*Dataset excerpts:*

━━━━━━━━

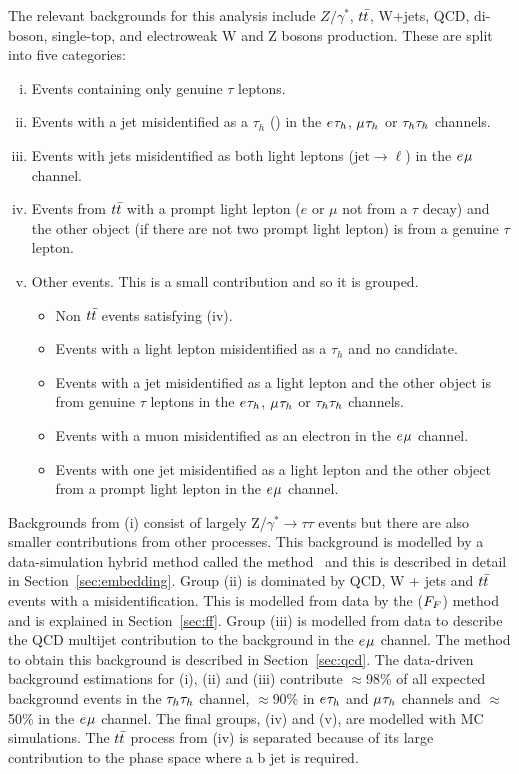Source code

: The relevant backgrounds for this analysis include $Z/\gamma^*$, $t\bar{t}$, W+jets, \ac{QCD}, di-boson, single-top, and electroweak W and Z bosons production.
These are split into five categories:
\begin{enumerate}[i)]
  \item Events containing only genuine $\tau$ leptons.
  \item Events with a jet misidentified as a $\tau_h$ (\jtth) in the $e_{}\tau_{h}$, $\mu_{}\tau_{h}$ or $\tau_{h}\tau_{h}$ channels.
  \item Events with jets misidentified as both light leptons ($\text{jet}\rightarrow \ell$) in the $e_{}\mu_{}$ channel.
  \item Events from $t\bar{t}$ with a prompt light lepton ($e$ or $\mu$ not from a $\tau$ decay) and the other object (if there are not two prompt light lepton) is from a genuine $\tau$ lepton.
  \item Other events. This is a small contribution and so it is grouped.
  \begin{itemize}
    \item Non $t\bar{t}$ events satisfying (iv).
    \item Events with a light lepton misidentified as a $\tau_h$ and no \jtth candidate. 
    \item Events with a jet misidentified as a light lepton and the other object is from genuine $\tau$ leptons in the $e_{}\tau_{h}$, $\mu_{}\tau_{h}$ or $\tau_{h}\tau_{h}$ channels.
    \item Events with a muon misidentified as an electron in the $e_{}\mu_{}$ channel.
    \item Events with one jet misidentified as a light lepton and the other object from a prompt light lepton in the $e_{}\mu_{}$ channel.
   \end{itemize}
\end{enumerate}

Backgrounds from (i) consist of largely Z/$\gamma^* \rightarrow \tau\tau$ events but there are also smaller contributions from other processes. 
This background is modelled by a data-simulation hybrid method called the  method~\cite{CMS_embedding} and this is described in detail in Section~\ref{sec:embedding}.
Group (ii) is dominated by \ac{QCD}, W + jets and $t\bar{t}$ events with a \jtth misidentification.
This is modelled from data by the  ($F_{F}$) method~\cite{Sirunyan:2018zut,CMS:2018lkr} and is explained in Section~\ref{sec:ff}.
Group (iii) is modelled from data to describe the \ac{QCD} multijet contribution to the background in the $e_{}\mu_{}$ channel.
The method to obtain this background is described in Section~\ref{sec:qcd}.
The data-driven background estimations for (i), (ii) and (iii) contribute $\approx$98\% of all expected background events in the $\tau_{h}\tau_{h}$ channel, $\approx$90\% in $e_{}\tau_{h}$ and $\mu_{}\tau_{h}$ channels and $\approx$50\% in the $e_{}\mu_{}$ channel.
The final groups, (iv) and (v), are modelled with \ac{MC} simulations.
The $t\bar{t}$ process from (iv) is separated because of its large contribution to the phase space where a b jet is required. \\

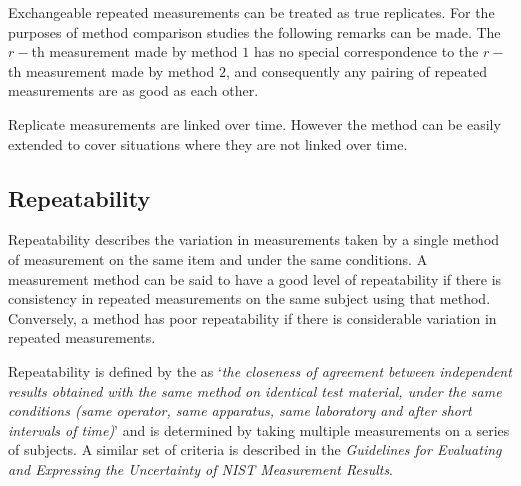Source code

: \documentclass[12pt, a4paper]{report}
\theoremstyle{plain}
\theoremstyle{definition}
\theoremstyle{remark}
\begin{document}
	Exchangeable repeated measurements can be treated as true replicates. For the purposes of method comparison studies the following remarks can be made. The $r-$th measurement made by method $1$ has no special correspondence to the $r-$th measurement made by method $2$, and consequently any pairing of repeated measurements are as good as each other.
	
	
	
	
	Replicate measurements are linked over time. However the method can be easily extended to cover situations where they are not linked over time.
	
	
	
	
	
	
	
	
	
	

	
	
	
	\subsection{Repeatability}
	Repeatability describes the variation in measurements taken by a single method of measurement on the same item and under the same conditions. A measurement method can be said to have a good level of repeatability if there is consistency in repeated measurements on the same subject using that method. Conversely, a method has poor repeatability if there is considerable variation in repeated measurements.
		
		Repeatability is defined by the \citet{IUPAC} as `\textit{the closeness of agreement between independent results obtained with the same method on identical test material, under the same conditions (same
			operator, same apparatus, same laboratory and after short intervals of time)}'  and is determined by taking multiple measurements on a series of subjects.	A similar set of criteria is described in the \textit{Guidelines for Evaluating and Expressing the Uncertainty of NIST Measurement Results}.
%		
\end{document}
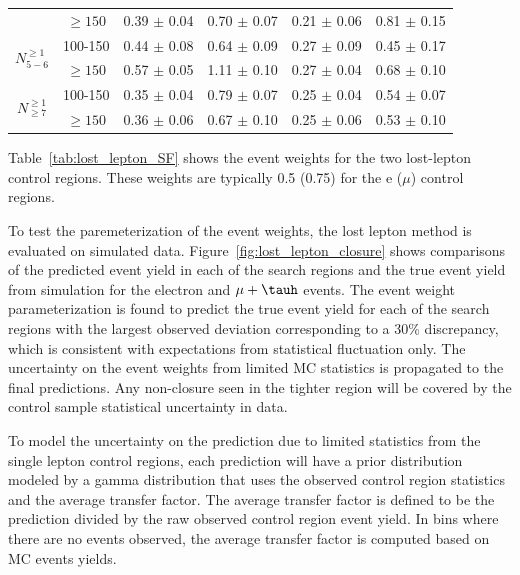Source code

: \begin{table}
\begin{tabular}{c|c|c|c|c|c}
                          & $\geq 150$ & 0.39 $\pm$ 0.04 & 0.70 $\pm$ 0.07  & 0.21 $\pm$ 0.06 & 0.81 $\pm$ 0.15 \\ \cline{1-6}
\multirow{2}{*}{$N_{5-6}^{\geq 1}$}& 100-150    & 0.44 $\pm$ 0.08 & 0.64 $\pm$ 0.09  & 0.27 $\pm$ 0.09 & 0.45 $\pm$ 0.17 \\ \cline{2-6}
						  & $\geq 150$ & 0.57 $\pm$ 0.05 & 1.11 $\pm$ 0.10  & 0.27 $\pm$ 0.04 & 0.68 $\pm$ 0.10 \\ \cline{1-6}
\multirow{2}{*}{$N_{\geq 7}^{\geq 1}$} & 100-150    & 0.35 $\pm$ 0.04 & 0.79 $\pm$ 0.07  & 0.25 $\pm$ 0.04 & 0.54 $\pm$ 0.07 \\ \cline{2-6}
                          & $\geq 150$ & 0.36 $\pm$ 0.06 & 0.67 $\pm$ 0.10  & 0.25 $\pm$ 0.06 & 0.53 $\pm$ 0.10 \\\hline
\end{tabular}
\end{table}

Table~\ref{tab:lost_lepton_SF} shows the event weights for the two lost-lepton control regions.
These weights are typically 0.5 (0.75) for the e ($\mu$) control regions. 

To test the paremeterization of the event weights, the lost lepton method is evaluated 
on simulated data.  Figure~\ref{fig:lost_lepton_closure} shows comparisons of the predicted event yield
in each of the search regions and the true event yield from simulation for the electron
and $\mu+\tauh$ events.  The event weight parameterization is found to 
predict the true event yield for each of the search regions with the largest observed
deviation corresponding to a 30\% discrepancy, which is consistent with expectations
from statistical fluctuation only. 
The uncertainty on the event weights from limited MC statistics is propagated to the final predictions.
Any non-closure seen in the tighter \ptmiss region will be covered by the control sample statistical uncertainty in data.

To model the uncertainty on the prediction due to limited statistics from the single 
lepton control regions, each prediction will have a prior distribution modeled by
a gamma distribution that uses the observed control region statistics and the average 
transfer factor.  The average transfer factor is defined to be the prediction 
divided by the raw observed control region event yield.  In bins where there are
no events observed, the average transfer factor is computed based on MC events 
yields.  

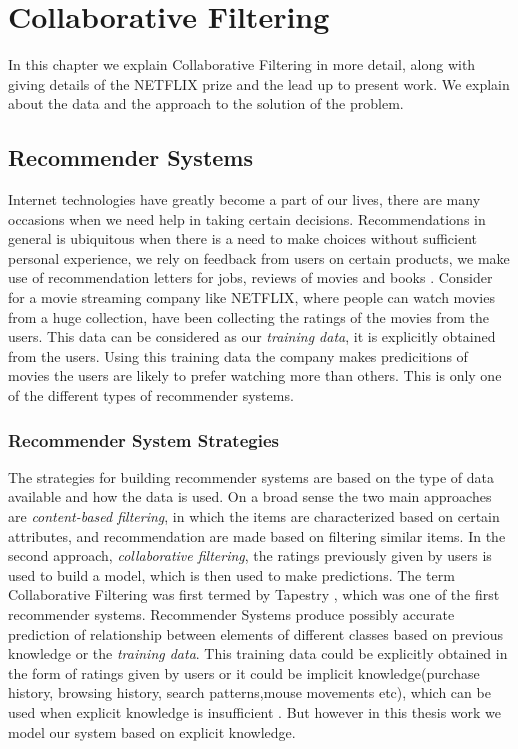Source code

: \chapter{Collaborative Filtering}


\textsf{ In this chapter we explain Collaborative Filtering in more detail,
along with giving details of the NETFLIX prize and the lead up to present work.
We explain about the data and the approach to the solution of the problem.}


\section{Recommender Systems}
Internet technologies have greatly become a part of our lives, there are many
occasions when we need help in taking certain decisions. Recommendations in
general is ubiquitous when there is a need to make choices without sufficient
personal experience, we rely on feedback from users on certain products, we make
use of recommendation letters for jobs, reviews of movies and books
\cite{Resnick:1997:RS:245108.245121}. Consider for a movie streaming company
like NETFLIX, where people can watch movies from a huge collection, have been
collecting the ratings of the movies from the users. This data can be considered
as our \emph{training data}, it is explicitly obtained from the users. Using
this training data the company makes predicitions of movies the users are likely
to prefer watching more than others. This is only one of the different types of
recommender systems. 
\subsection{Recommender System Strategies}
The strategies for building recommender systems are based on the type of data
available and how the data is used. On a broad sense the two main approaches are
\emph{content-based filtering}, in which the items are characterized based on 
certain attributes, and recommendation are made based on filtering similar
items. In the second approach, \emph{collaborative filtering}, the ratings
previously given by users is used to build a model, which is then used to make
predictions. The term Collaborative Filtering was first termed by Tapestry
\cite{Goldberg:1992:UCF:138859.138867}, which was one of the first recommender
systems. Recommender
Systems produce possibly accurate prediction of relationship between elements of
different classes based on previous knowledge or the \emph{training data}. This
training data could be explicitly obtained in the form of ratings given by
users or it could be implicit knowledge(purchase
history, browsing history, search patterns,mouse movements etc), which can be
used when explicit knowledge is insufficient \cite{Hu:2008:CFI:1510528.1511352}.
But however in this thesis work we model our system based on explicit
knowledge. 


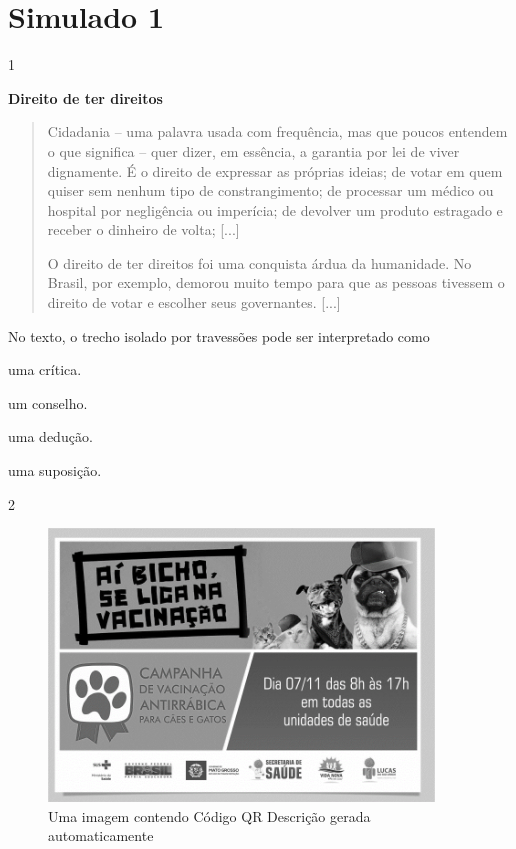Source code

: \section{Simulado 1}

\num{1}

\textbf{Direito de ter direitos}

\begin{quote}
Cidadania -- uma palavra usada com frequência, mas que poucos entendem o
que significa -- quer dizer, em essência, a garantia por lei de viver
dignamente. É o direito de expressar as próprias ideias; de votar em
quem quiser sem nenhum tipo de constrangimento; de processar um médico
ou hospital por negligência ou imperícia; de devolver um produto
estragado e receber o dinheiro de volta; {[}...{]}

O direito de ter direitos foi uma conquista árdua da humanidade. No
Brasil, por exemplo, demorou muito tempo para que as pessoas tivessem o
direito de votar e escolher seus governantes. {[}...{]}
\end{quote}


No texto, o trecho isolado por travessões pode ser interpretado como

\begin{escolha}
\item uma crítica.

\item um conselho.

\item uma dedução.

\item uma suposição.
\end{escolha}

\num{2}

\begin{figure}
\centering
\includegraphics[width=4.03125in,height=2.85231in]{./imgSAEB_8_POR/media/image28.png}
\caption{Uma imagem contendo Código QR Descrição gerada automaticamente}
\end{figure}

━━━━━━━━

*EXERCISE DIRECTIONS:*
With the line containing "que significa -- quer" as the first and the last line above as the final one, copy those lines exactly and no others.

*RESULT OF THIS EXERCISE:*
que significa -- quer dizer, em essência, a garantia por lei de viver
dignamente. É o direito de expressar as próprias ideias; de votar em
quem quiser sem nenhum tipo de constrangimento; de processar um médico
ou hospital por negligência ou imperícia; de devolver um produto
estragado e receber o dinheiro de volta; {[}...{]}

O direito de ter direitos foi uma conquista árdua da humanidade. No
Brasil, por exemplo, demorou muito tempo para que as pessoas tivessem o
direito de votar e escolher seus governantes. {[}...{]}
\end{quote}


No texto, o trecho isolado por travessões pode ser interpretado como

\begin{escolha}
\item uma crítica.

\item um conselho.

\item uma dedução.

\item uma suposição.
\end{escolha}

\num{2}

\begin{figure}
\centering
\includegraphics[width=4.03125in,height=2.85231in]{./imgSAEB_8_POR/media/image28.png}
\caption{Uma imagem contendo Código QR Descrição gerada automaticamente}
\end{figure}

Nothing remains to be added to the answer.